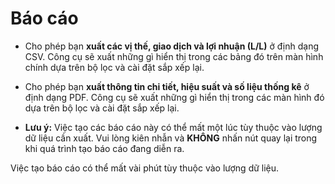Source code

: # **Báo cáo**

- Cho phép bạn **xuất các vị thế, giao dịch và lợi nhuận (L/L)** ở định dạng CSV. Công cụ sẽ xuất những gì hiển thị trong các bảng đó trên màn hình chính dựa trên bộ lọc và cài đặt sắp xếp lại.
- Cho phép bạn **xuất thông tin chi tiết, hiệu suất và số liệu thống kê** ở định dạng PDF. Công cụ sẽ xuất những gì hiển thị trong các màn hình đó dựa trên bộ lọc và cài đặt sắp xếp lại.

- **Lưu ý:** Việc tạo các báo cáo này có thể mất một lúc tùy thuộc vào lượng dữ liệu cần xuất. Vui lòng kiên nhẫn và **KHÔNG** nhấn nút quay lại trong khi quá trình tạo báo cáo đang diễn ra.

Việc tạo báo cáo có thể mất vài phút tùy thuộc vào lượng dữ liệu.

**EXERCISE REQUIREMENTS**
In the copy, keep every line of the data above exactly and drop each picture.

**SOLUTION TO THIS TASK**
Source code

: # **Báo cáo**

- Cho phép bạn **xuất các vị thế, giao dịch và lợi nhuận (L/L)** ở định dạng CSV. Công cụ sẽ xuất những gì hiển thị trong các bảng đó trên màn hình chính dựa trên bộ lọc và cài đặt sắp xếp lại.
- Cho phép bạn **xuất thông tin chi tiết, hiệu suất và số liệu thống kê** ở định dạng PDF. Công cụ sẽ xuất những gì hiển thị trong các màn hình đó dựa trên bộ lọc và cài đặt sắp xếp lại.

- **Lưu ý:** Việc tạo các báo cáo này có thể mất một lúc tùy thuộc vào lượng dữ liệu cần xuất. Vui lòng kiên nhẫn và **KHÔNG** nhấn nút quay lại trong khi quá trình tạo báo cáo đang diễn ra.

Việc tạo báo cáo có thể mất vài phút tùy thuộc vào lượng dữ liệu.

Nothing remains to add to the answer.